Tuesday, July 21, 2015

Optimism.

Kenya is optimistic, isn't it, and Kenyans are the eternal optimists. If you have had the ill fortune of witnessing Uncle Kidero's government at work, you will have noticed that some roads are getting the City Hall Heimlich while Mumias South Road continues to fall apart. Uncle Kidero's optimism is to be seen with his pavements policy; in his fevered mind is the fervent hope that grass will grow in four days. In the middle of a winter. So that Obama can be impressed. By grass.

Kenyans live in eternal hope that their politicians will stop treating them like idiots while Kenya's politicians live in eternal hope that Kenyans will continue to be docile, pliable and gullible, letting long cons and swindles to pass. If Uncle Kidero is a keen Twitterati, he will have noticed that there are very few Kenyans, very few Nairobians, very few anyone really, who isn't taking the piss out of his attempts to spruce up the Green City in the Sun.

We are neither fools nor blind. It is time that Uncle Kidero and his people, and all the rest of them realised this. Not all of us might have PhDs or "global" entrepreneurship experience, but we know when we are getting conned.

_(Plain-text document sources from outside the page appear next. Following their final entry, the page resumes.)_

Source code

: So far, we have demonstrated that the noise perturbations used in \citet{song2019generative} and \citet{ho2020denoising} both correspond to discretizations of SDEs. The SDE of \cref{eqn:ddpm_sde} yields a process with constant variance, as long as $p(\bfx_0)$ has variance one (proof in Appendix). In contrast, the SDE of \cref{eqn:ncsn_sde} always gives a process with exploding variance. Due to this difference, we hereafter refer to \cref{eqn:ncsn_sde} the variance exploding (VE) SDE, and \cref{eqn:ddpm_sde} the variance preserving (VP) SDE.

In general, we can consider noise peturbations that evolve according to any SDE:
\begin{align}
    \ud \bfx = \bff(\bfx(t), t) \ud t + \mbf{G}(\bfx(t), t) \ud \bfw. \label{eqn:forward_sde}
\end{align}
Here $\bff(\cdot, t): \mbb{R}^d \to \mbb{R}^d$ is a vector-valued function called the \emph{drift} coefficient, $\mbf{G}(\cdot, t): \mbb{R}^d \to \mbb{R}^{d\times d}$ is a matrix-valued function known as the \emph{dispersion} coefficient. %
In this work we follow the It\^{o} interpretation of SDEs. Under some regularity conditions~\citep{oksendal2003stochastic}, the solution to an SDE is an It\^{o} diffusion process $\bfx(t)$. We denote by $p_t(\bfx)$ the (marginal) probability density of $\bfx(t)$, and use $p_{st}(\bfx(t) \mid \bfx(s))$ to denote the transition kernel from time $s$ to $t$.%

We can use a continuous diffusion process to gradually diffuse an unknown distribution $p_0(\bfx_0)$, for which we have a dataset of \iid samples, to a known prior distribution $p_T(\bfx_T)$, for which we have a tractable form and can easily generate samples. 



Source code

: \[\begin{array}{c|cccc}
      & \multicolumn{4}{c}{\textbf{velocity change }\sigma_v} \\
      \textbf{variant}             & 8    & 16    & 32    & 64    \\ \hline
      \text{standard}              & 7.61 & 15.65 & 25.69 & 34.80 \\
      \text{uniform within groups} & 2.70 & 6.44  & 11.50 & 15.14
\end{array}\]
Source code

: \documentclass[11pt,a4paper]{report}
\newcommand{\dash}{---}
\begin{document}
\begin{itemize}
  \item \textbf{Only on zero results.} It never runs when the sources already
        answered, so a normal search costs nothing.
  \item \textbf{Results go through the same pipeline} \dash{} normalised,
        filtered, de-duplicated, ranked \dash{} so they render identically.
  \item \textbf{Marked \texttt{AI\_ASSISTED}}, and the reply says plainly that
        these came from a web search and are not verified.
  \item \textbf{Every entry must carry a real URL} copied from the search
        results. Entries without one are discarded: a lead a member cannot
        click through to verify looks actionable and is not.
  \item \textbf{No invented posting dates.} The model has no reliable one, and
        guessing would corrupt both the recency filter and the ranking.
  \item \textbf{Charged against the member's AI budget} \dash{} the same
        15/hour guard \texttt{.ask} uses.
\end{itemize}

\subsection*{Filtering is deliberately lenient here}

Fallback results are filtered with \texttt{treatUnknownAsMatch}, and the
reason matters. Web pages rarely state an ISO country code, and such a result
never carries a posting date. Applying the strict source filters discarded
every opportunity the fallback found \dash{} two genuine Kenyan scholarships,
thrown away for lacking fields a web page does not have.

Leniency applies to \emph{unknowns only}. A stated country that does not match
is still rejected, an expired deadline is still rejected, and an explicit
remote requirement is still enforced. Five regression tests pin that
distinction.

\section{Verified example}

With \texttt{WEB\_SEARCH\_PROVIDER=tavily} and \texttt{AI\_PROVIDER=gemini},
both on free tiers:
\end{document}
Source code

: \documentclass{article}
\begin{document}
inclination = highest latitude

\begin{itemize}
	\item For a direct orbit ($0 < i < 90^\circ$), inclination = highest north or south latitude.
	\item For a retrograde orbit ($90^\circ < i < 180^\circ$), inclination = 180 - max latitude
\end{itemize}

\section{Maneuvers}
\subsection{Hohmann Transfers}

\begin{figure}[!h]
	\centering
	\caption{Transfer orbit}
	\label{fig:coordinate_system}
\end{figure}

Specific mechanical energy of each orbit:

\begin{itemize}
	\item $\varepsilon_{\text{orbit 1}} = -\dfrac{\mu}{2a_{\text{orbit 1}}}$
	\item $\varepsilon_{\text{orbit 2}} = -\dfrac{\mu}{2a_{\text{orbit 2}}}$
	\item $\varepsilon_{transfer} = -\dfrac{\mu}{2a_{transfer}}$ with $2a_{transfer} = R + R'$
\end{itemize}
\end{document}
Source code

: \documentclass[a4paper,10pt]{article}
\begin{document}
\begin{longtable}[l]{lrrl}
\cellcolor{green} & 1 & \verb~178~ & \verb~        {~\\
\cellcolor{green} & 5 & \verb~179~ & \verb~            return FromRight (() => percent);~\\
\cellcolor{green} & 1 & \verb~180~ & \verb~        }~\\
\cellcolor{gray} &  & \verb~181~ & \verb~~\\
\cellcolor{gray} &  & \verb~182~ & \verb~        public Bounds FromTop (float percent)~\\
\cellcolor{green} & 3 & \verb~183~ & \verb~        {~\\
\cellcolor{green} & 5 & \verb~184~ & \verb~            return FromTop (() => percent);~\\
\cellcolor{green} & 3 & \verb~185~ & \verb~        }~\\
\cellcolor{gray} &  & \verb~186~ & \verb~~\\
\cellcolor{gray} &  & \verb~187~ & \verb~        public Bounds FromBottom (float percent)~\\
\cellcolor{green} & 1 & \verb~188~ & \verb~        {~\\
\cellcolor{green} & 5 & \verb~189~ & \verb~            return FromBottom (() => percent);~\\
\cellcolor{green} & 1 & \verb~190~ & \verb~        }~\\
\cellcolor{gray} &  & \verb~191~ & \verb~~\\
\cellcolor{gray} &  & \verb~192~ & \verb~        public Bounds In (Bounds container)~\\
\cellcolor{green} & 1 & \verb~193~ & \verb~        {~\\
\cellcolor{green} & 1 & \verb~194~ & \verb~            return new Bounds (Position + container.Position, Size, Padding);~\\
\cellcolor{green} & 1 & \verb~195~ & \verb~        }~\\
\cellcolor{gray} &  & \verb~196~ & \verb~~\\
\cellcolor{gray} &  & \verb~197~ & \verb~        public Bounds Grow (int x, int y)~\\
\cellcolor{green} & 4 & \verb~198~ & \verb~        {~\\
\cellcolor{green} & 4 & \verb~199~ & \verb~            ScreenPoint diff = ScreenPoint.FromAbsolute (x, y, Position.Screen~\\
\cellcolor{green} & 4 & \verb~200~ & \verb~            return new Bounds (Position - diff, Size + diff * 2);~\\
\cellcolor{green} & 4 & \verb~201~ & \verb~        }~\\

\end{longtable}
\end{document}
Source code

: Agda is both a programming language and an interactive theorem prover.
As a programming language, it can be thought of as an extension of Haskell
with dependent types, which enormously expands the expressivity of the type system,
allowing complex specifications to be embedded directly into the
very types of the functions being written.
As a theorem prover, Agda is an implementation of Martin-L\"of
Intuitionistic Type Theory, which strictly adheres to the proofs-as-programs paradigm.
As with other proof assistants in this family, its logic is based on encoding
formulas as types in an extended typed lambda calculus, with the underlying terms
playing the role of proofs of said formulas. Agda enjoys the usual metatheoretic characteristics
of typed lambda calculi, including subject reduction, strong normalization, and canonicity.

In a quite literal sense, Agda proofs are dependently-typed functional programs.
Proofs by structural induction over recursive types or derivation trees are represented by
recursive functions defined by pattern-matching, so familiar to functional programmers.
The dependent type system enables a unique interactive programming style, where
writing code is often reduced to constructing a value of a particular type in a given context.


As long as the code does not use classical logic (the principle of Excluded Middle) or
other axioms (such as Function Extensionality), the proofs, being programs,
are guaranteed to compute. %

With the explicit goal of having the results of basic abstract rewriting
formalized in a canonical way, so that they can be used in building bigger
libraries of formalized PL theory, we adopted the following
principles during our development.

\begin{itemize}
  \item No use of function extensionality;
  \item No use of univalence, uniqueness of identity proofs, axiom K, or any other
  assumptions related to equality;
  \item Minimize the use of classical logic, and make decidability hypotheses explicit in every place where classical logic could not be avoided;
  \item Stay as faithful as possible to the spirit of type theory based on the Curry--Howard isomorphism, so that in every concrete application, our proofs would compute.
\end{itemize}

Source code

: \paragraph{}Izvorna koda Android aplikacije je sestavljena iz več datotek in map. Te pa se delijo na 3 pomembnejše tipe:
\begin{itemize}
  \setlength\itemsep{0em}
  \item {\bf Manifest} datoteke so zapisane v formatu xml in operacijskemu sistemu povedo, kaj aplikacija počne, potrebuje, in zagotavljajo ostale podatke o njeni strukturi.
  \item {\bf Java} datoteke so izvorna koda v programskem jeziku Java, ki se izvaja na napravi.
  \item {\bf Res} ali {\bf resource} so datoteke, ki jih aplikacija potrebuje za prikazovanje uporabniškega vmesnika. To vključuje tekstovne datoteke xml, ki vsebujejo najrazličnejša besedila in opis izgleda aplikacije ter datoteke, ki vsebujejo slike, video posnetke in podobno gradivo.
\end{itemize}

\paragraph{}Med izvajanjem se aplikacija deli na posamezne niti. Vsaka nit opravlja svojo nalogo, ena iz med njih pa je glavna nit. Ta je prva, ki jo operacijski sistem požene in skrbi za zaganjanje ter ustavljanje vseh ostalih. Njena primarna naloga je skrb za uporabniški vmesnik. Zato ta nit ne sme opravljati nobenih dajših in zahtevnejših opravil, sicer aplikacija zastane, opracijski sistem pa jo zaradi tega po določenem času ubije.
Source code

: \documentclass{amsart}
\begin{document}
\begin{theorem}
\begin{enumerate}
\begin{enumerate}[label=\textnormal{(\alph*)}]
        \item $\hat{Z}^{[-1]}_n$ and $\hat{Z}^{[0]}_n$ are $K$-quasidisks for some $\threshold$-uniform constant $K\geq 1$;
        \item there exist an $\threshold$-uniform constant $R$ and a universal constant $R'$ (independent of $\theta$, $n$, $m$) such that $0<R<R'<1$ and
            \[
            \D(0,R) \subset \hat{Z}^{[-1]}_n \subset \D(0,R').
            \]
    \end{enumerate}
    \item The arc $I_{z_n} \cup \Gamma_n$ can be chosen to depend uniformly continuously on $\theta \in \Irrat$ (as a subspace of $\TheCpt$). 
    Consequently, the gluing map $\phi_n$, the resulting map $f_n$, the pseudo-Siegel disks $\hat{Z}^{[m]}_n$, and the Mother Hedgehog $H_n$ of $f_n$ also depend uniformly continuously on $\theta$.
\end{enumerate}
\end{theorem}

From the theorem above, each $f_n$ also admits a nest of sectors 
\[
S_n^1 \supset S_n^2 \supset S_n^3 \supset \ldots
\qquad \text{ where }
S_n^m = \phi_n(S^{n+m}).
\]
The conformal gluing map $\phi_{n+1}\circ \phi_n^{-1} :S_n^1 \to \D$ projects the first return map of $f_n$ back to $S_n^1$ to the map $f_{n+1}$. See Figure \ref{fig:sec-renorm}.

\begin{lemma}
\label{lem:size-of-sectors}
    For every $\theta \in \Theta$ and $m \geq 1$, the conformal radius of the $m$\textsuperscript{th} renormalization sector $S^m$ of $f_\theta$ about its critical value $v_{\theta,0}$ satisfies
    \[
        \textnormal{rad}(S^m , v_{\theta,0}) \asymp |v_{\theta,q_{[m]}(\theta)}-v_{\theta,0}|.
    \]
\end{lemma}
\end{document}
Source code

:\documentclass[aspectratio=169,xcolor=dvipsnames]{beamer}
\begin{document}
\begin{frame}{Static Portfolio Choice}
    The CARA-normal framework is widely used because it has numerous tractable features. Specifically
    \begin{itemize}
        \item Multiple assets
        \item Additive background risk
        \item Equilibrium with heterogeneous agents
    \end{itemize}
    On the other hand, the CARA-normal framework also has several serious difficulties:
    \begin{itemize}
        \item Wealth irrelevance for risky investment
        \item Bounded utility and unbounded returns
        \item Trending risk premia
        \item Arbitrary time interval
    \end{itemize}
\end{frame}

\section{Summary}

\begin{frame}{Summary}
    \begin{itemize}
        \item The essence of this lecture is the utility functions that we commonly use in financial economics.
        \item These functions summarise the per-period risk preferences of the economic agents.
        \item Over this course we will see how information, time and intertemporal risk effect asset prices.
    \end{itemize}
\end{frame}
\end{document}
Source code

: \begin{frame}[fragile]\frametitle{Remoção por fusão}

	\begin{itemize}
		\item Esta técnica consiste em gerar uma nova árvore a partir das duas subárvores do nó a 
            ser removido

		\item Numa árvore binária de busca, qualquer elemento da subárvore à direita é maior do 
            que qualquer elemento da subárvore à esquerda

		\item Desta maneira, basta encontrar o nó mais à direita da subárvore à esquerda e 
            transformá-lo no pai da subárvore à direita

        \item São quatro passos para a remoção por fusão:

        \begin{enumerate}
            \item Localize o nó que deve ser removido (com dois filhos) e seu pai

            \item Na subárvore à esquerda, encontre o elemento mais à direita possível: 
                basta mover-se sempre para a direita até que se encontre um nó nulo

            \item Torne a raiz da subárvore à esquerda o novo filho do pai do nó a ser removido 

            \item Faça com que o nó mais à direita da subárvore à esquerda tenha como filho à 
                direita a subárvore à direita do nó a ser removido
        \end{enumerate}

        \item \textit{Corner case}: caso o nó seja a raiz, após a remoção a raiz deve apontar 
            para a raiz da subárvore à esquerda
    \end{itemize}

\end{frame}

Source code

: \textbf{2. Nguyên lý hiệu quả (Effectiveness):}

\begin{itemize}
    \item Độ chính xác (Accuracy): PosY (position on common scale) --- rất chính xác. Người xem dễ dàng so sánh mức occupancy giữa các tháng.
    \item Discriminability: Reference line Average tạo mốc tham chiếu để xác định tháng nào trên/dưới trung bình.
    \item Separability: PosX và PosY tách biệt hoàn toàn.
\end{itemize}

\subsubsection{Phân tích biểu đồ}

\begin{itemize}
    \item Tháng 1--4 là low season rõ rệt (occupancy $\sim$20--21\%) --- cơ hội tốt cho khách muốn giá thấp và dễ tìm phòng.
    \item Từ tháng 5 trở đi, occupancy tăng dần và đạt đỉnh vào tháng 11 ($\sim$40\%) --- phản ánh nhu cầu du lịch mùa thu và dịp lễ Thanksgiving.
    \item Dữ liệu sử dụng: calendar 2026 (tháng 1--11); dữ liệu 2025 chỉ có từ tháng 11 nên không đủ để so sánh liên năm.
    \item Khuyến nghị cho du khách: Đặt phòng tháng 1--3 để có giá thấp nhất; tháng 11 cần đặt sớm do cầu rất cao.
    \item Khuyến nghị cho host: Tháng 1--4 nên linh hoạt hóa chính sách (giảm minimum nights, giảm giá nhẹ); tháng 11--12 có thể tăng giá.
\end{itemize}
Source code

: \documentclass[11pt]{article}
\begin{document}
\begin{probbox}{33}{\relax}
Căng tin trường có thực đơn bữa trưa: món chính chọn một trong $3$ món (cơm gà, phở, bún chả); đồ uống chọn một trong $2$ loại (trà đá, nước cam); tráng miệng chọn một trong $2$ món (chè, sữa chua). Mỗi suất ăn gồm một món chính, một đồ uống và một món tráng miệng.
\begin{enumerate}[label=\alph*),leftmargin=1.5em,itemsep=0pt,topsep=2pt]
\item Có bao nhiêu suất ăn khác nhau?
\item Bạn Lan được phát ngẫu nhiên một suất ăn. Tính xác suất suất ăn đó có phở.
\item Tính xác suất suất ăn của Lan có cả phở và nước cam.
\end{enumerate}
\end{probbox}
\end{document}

We may not be frothing at the mouths, pitchforks and flaming torches to hand, baying for the City Fathers' blood, but be under no illusion that we have accepted the sorry state of municipal affairs we have been compelled to suffer under this government. We have chosen to bide our time; at least I have, I don't know about you.

The internet is not the infallible fount of knowledge, but it has enough information that helps us to see whether or not we are the victims of perfidy. The City Fathers' may have kept a very tight lid on how much they are spending to plant weeds along Uhuru Highway and how much they are spending to temporarily cover potholes in the CBD, but in the fullness of time, when they think that they have swaggered off into the sunset in victory, the truth will come out. It is the Information Age and slowly but surely we are developing a knack for empowering ourselves with the freely available information.

Kenya's Big People are deaf and blind; they will not hear what is being said about their perfidy and they will not see the suffering their perfidy wroughts on innocent Kenyans. They are interested in "development" and "networking"; they are not interested in whether the potholes their contractors have left behind will consume ever more billions to fill in afterwards, setting back their much-vaunted "development." Let Obama come. But let us not pretend that what is happening in the City is something to be proud of or something to praise the City fathers for.